As to why he is on the same step as the deacon for the last blessing, it is because is “on his way” to assist the priest in the reading of the Last Gospel. Why the subdeacon assists is because of the reaction of the low Mass on the High Mass. The subdeacon, for the (first) Gospel would be assisting the priest in reading it sotto voce because the deacon is getting ready to proclaim it. So he does the same at the end- which also explains why he gets (got in the case of the 1962 Missal) an individual blessing immediately before that - it is the parallel of the ceremony for the reading of the Gospel.

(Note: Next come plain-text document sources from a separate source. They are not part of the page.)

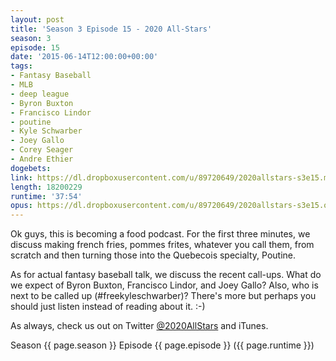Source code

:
 ```yaml
---
layout: post
title: 'Season 3 Episode 15 - 2020 All-Stars'
season: 3
episode: 15
date: '2015-06-14T12:00:00+00:00'
tags:
- Fantasy Baseball
- MLB
- deep league
- Byron Buxton
- Francisco Lindor
- poutine
- Kyle Schwarber
- Joey Gallo
- Corey Seager
- Andre Ethier
dogebets:
link: https://dl.dropboxusercontent.com/u/89720649/2020allstars-s3e15.mp3
length: 18200229
runtime: '37:54'
opus: https://dl.dropboxusercontent.com/u/89720649/2020allstars-s3e15.opus
---
```

Ok guys, this is becoming a food podcast.  For the first three minutes, we discuss making french fries, pommes frites, whatever you call them, from scratch and then turning those into the Quebecois specialty, Poutine.  

As for actual fantasy baseball talk, we discuss the recent call-ups.  What do we expect of Byron Buxton, Francisco Lindor, and Joey Gallo?  Also, who is next to be called up (#freekyleschwarber)?  There's more but perhaps you should just listen instead of reading about it.  :-)  

As always, check us out on Twitter [@2020AllStars](https://www.twitter.com/2020allstars) and iTunes.  

Season {{ page.season }} Episode {{ page.episode }} ({{ page.runtime }})  
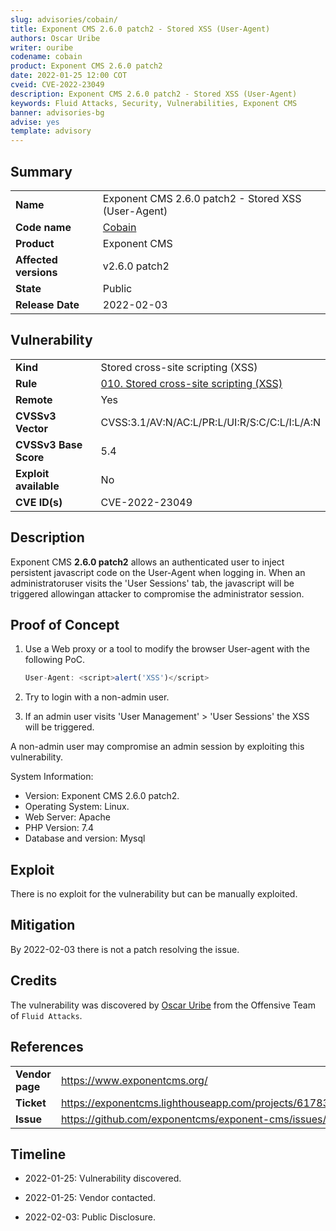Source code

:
```yaml
---
slug: advisories/cobain/
title: Exponent CMS 2.6.0 patch2 - Stored XSS (User-Agent)
authors: Oscar Uribe
writer: ouribe
codename: cobain
product: Exponent CMS 2.6.0 patch2
date: 2022-01-25 12:00 COT
cveid: CVE-2022-23049
description: Exponent CMS 2.6.0 patch2 - Stored XSS (User-Agent)
keywords: Fluid Attacks, Security, Vulnerabilities, Exponent CMS
banner: advisories-bg
advise: yes
template: advisory
---
```


## Summary

|                             |                                                          |
|-----------------------------|----------------------------------------------------------|
| **Name**                    | Exponent CMS 2.6.0 patch2 - Stored XSS (User-Agent)      |
| **Code name**               | [Cobain](https://en.wikipedia.org/wiki/Kurt_Cobain)      |
| **Product**                 | Exponent CMS                                             |
| **Affected versions**       | v2.6.0 patch2                                            |
| **State**                   | Public                                                   |
| **Release Date**            | 2022-02-03                                               |

## Vulnerability

|                       |                                                                  |
|-----------------------|------------------------------------------------------------------|
| **Kind**              | Stored cross-site scripting (XSS)                                |
| **Rule**              | [010. Stored cross-site scripting (XSS)](https://docs.fluidattacks.com/criteria/vulnerabilities/010)   |
| **Remote**            | Yes                                                              |
| **CVSSv3 Vector**     | CVSS:3.1/AV:N/AC:L/PR:L/UI:R/S:C/C:L/I:L/A:N                     |
| **CVSSv3 Base Score** | 5.4                                                              |
| **Exploit available** | No                                                               |
| **CVE ID(s)**         | CVE-2022-23049                                                   |

## Description

Exponent CMS **2.6.0 patch2** allows an authenticated user
to inject persistent javascript code on the User-Agent when
logging in. When an administratoruser visits the 'User Sessions'
tab, the javascript will be triggered allowingan attacker to
compromise the administrator session.

## Proof of Concept

1. Use a Web proxy or a tool to modify the browser
   User-agent with the following PoC.

   ```javascript
   User-Agent: <script>alert('XSS')</script>
   ```

2. Try to login with a non-admin user.
3. If an admin user visits 'User Management' > 'User Sessions' the XSS will be triggered.

A non-admin user may compromise an admin session by exploiting this vulnerability.

System Information:

- Version: Exponent CMS 2.6.0 patch2.
- Operating System: Linux.
- Web Server: Apache
- PHP Version: 7.4
- Database and version: Mysql

## Exploit

There is no exploit for the vulnerability but can be manually exploited.

## Mitigation

By 2022-02-03 there is not a patch resolving the issue.

## Credits

The vulnerability was discovered by [Oscar
Uribe](https://co.linkedin.com/in/oscar-uribe-londo%C3%B1o-0b6534155) from the Offensive
Team of  `Fluid Attacks`.

## References

|                     |                                                                     |
|---------------------|---------------------------------------------------------------------|
| **Vendor page**     | <https://www.exponentcms.org/>                                      |
| **Ticket**          | <https://exponentcms.lighthouseapp.com/projects/61783/tickets/1461> |
| **Issue**           | <https://github.com/exponentcms/exponent-cms/issues/1546>           |

## Timeline

- 2022-01-25: Vulnerability discovered.

- 2022-01-25: Vendor contacted.

- 2022-02-03: Public Disclosure.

Besides the New Mass doesn’t really do away with any of the allegory. They liked the idea of the Offertory representing the Last Supper so much, they put in an adapted Jewish blessing prayer. http://forum.ship-of-fools.com/UBB-non-cgi/graemlins/scot_twoface.gif

Q. 954. What meaneth the priest’s coming back three steps from the Altar, and
humbling himself before he begins?
A. It signifies the prostrating of Christ in the garden, when he began his passion.
Q. 955. Why doth the priest bow himself again at the Confiteor?
A. To move the people to humiliation; and to signify that by the merits and passion of
Christ, (which they are there to commemorate) salvation may be had, if it be sought with
a contrite and humble heart.

[Edited by Moderator]

complete list remnantnewspaper.com/resources.htm

These are all pious and noble interpretations, I still can’t see them being the reason for the liturgy.
I don’t think the apostles were all sitting around a table drinking vino and discussing:
“okay, item number 362 ( or CCCLXII), ‘How do we represent the Jews not hearing the message of salvation in the Liturgy?’”
“We could have the other ministers where funny anachronistic hats with little poof-balls on them. . .”
“I like the way you think, !”

Okay, I’ve had my fun, let’s get back on subject.

Yours in Christ,
Thursday

WOW

I can’t explain my thoughts about it (in a good way).

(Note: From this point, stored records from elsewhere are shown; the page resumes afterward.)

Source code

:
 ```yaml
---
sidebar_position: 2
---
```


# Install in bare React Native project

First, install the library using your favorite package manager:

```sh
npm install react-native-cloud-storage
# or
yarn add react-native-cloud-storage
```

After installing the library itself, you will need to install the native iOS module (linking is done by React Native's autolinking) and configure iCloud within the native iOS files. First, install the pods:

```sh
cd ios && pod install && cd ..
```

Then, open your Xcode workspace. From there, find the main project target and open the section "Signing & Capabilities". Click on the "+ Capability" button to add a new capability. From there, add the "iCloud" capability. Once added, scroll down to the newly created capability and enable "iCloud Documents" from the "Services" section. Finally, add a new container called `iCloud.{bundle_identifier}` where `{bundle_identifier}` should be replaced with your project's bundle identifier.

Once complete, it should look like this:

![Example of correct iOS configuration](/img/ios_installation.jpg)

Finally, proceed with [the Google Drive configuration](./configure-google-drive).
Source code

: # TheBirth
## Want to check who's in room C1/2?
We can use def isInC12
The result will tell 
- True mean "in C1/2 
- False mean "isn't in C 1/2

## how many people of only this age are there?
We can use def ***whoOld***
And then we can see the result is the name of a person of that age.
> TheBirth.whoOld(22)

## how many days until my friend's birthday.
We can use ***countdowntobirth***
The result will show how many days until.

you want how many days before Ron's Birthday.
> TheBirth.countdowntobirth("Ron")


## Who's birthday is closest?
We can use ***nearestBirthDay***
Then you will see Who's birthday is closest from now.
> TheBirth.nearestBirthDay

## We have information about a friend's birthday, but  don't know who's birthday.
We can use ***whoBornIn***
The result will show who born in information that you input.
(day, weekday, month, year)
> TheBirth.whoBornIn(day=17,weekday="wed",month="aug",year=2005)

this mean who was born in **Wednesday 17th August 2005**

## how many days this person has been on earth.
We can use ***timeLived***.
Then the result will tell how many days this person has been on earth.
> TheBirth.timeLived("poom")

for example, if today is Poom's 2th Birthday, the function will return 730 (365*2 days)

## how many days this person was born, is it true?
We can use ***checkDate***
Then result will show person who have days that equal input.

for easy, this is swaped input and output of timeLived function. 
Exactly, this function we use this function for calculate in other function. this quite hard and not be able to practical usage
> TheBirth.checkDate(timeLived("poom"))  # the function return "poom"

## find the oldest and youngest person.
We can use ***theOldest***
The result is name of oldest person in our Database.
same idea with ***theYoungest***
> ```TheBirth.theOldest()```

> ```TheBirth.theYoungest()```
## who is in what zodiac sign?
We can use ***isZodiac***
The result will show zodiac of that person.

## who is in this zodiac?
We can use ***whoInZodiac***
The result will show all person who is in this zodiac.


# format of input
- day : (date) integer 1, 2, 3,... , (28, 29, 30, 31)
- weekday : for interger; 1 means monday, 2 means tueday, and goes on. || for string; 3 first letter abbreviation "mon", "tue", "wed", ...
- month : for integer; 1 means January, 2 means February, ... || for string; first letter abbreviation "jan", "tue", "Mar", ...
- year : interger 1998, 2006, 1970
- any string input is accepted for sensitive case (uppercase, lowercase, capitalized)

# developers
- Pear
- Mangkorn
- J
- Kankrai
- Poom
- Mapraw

I just want to say it is WONDERFUL!

I wish they never changed it in the first place.

Pax
Laudater Jesus Christo
Instaurare omnia in Christo

There is plenty of symbolism in the Liturgy, however most of it is symbology applied to pre-existing practice, not practice put in place for symbolic purpose. Nonetheless, the countless levels on which symbolism can be found in and applied to the traditional Liturgy is amazing.